Avec cette recette, j’ai réussi à convertir les grimaces (oh, non ! pas du brocoli ! beurk !) en sourires (je peux en avoir encore ?). C’est aussi un bon moyen de rendre le poisson de rivière savoureux (ce n’est pas vraiment ma saveur préférée), en y ajoutant des légumes, et en l’accommodant à la façon asiatique (à ma sauce, c’est-à-dire des légumes moins croquants !). Je rajouterai encore que la recette est donnée selon ma façon de cuisiner : tout en même temps, peu de préparations avant, mais plutôt au fil de l’eau.
Ingrédients (pour 5 personnes) :
- 1 à 2 cuillères à soupe d’huile
- 500 g de brocoli frais (ou 300 g de bouquets)
- 1 poireau
- 1/3 de chou chinois
- 1 cm3 de gingembre frais
- 1 ou 2 piments verts
- 3 à 4 gousses d’ail
- 500 g environ de poisson
- Sel
- 1 petit verre de vin blanc
- Sauce soja
- Mirin
- Huile de sésame
- Coriandre (éventuellement)
- Riz
Commencer par mettre l’eau du riz à chauffer. Quand elle sera bouillante (admirez ma façon de contourner l’usage du participe passé du verbe ‘bouillir’ !), il faudra saler et mettre le riz à cuire. Mettre aussi de l’huile dans le wok, et chauffer doucement (il doit être bien chaud quand le brocoli sera prêt, on travaillera ensuite à feu vif). Couper le brocoli en petits bouquets, les laver et les égoutter. Garder la tige pour la purée du bébé ou la soupe. Mettre à frire le brocoli. Pendant ce temps, préparer le poireau (penser tout de même à remuer de temps en temps). Enlever la tête, la queue et la première peau du poireau, puis l’émincer finement. Laver et égoutter. Ajouter dans le wok. Emincer finement le chou chinois, laver et égoutter, ajouter dans le wok. Peler le gingembre, le hacher très finement et ajouter dans le wok. Dès l’ajout du gingembre, il faut remuer plus souvent pour éviter qu’il ne brûle. Laver le piment, le fendre et ôter les pépins. Emincer finement et ajouter dans le wok. Peler et hacher les gousses d’ail, ajouter dans le wok. Ca y est, on a fini pour les légumes ! Rincer le poisson sous l’eau courante, le couper en bouchées et ajouter dans le wok. Saler (attention, pas trop car on mettra aussi de la sauce soja). Verser le vin blanc. Bien gratter le fond pour tout décoller. Laisser mijoter au moins 5 minutes, histoire de cuire le poisson. On en profitera pour tout ranger et nettoyer, pendant que les esclaves enfants mettent la table. Juste avant d’éteindre, ajouter de la sauce soja (environ 2 cuillères à café ?) et un trait de mirin (voir ci-dessous pour des alternatives). Faire bouillir 10 secondes et éteindre. Aromatiser avec quelques gouttes d’huile de sésame. Si on le désire, parsemer de pluches de coriandre fraîche. Servir sur le riz.

Quelques remarques :
- A propos des ingrédients : pour le poisson, j’ai utilisé du pangasius, mais j’imagine que tout poisson blanc de rivière devrait convenir. Pour du poisson de mer, je pense que les saveurs se marieraient moins bien. Pour la sauce soja, mieux vaut vérifier lors de l’achat l’absence de (mono)glutamate de sodium (quand on peut l’éviter, autant le faire !). Le mirin est un assaisonnement japonais à base d’alcool et de vinaigre de riz, avec un peu de sucre. On peut facilement le remplacer par du vinaigre (de riz, ou encore de cidre…) et une pincée de sucre. En ce qui concerne l’huile de sésame, j’en ai mis parce que j’en ai, mais on peut s’en passer !
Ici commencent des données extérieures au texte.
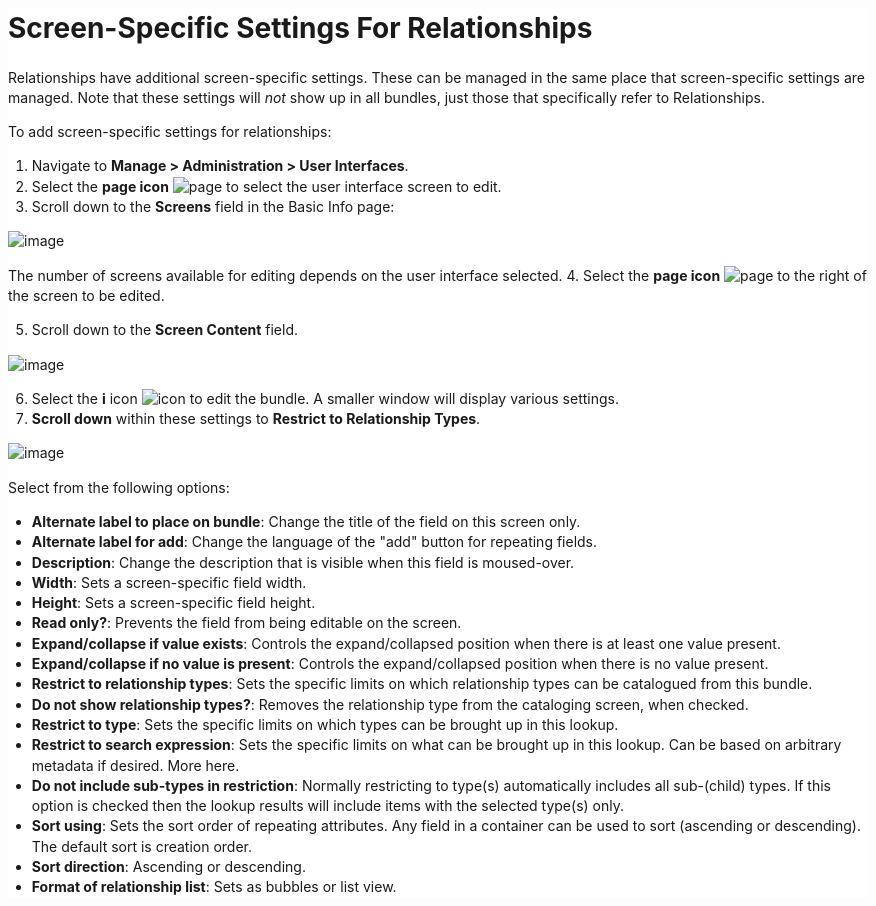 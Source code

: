 # Screen-Specific Settings For Relationships

Relationships have additional screen-specific settings. These can be
managed in the same place that screen-specific settings are managed.
Note that these settings will *not* show up in all bundles, just those
that specifically refer to Relationships.

To add screen-specific settings for relationships:

1.  Navigate to **Manage \> Administration \> User Interfaces**.
2.  Select the **page icon** ![page](/providence/img/uiadmin2.png) to select the user
    interface screen to edit.
3.  Scroll down to the **Screens** field in the Basic Info page:

![image](/providence/img/screens.png)

The number of screens available for editing depends on the user
interface selected. 4. Select the **page icon** ![page](/providence/img/uiadmin2.png) to
the right of the screen to be edited.

5.  Scroll down to the **Screen Content** field.

![image](/providence/img/screencontent.png)

6.  Select the **i** icon ![icon](/providence/img/uiadmin8.png) to edit the bundle. A
    smaller window will display various settings.
7.  **Scroll down** within these settings to **Restrict to Relationship
    Types**.

![image](/providence/img/uiadmin10.png)

Select from the following options:

-   **Alternate label to place on bundle**: Change the title of the
    field on this screen only.
-   **Alternate label for add**: Change the language of the \"add\"
    button for repeating fields.
-   **Description**: Change the description that is visible when this
    field is moused-over.
-   **Width**: Sets a screen-specific field width.
-   **Height**: Sets a screen-specific field height.
-   **Read only?**: Prevents the field from being editable on the
    screen.
-   **Expand/collapse if value exists**: Controls the expand/collapsed
    position when there is at least one value present.
-   **Expand/collapse if no value is present**: Controls the
    expand/collapsed position when there is no value present.
-   **Restrict to relationship types**: Sets the specific limits on
    which relationship types can be catalogued from this bundle.
-   **Do not show relationship types?**: Removes the relationship type
    from the cataloging screen, when checked.
-   **Restrict to type**: Sets the specific limits on which types can be
    brought up in this lookup.
-   **Restrict to search expression**: Sets the specific limits on what
    can be brought up in this lookup. Can be based on arbitrary metadata
    if desired. More here.
-   **Do not include sub-types in restriction**: Normally restricting to
    type(s) automatically includes all sub-(child) types. If this option
    is checked then the lookup results will include items with the
    selected type(s) only.
-   **Sort using**: Sets the sort order of repeating attributes. Any
    field in a container can be used to sort (ascending or descending).
    The default sort is creation order.
-   **Sort direction**: Ascending or descending.
-   **Format of relationship list**: Sets as bubbles or list view.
- Le wok : c’est une casserole ou poêle dont le fond est arrondi. Cela permet une cuisson plus uniforme des aliments quand on travaille à feu vif. On peut très bien utiliser une sauteuse, mais il faudra prendre soin de remuer plus souvent.
- Pour émincer rapidement, j’utilise un grand couteau japonais que j’aiguise juste avant. Une fois qu’on l’a essayé, on le garde !
- Le piment vert pique peu, à condition de l’épépiner. Pour ce faire, le fendre en deux et, avec la pointe du couteau, enlever la partie blanche. Passer à l’eau pour chasser tous les pépins. Attention à ne pas trop toucher le piment avec les doigts : le ‘piquant’ reste sur les doigts, même après lavage. On le sent si on se lèche le doigt (mais personne ne fait ça en cuisine, n’est-ce pas ?), ou, plus ennuyeux, si on se frotte les yeux.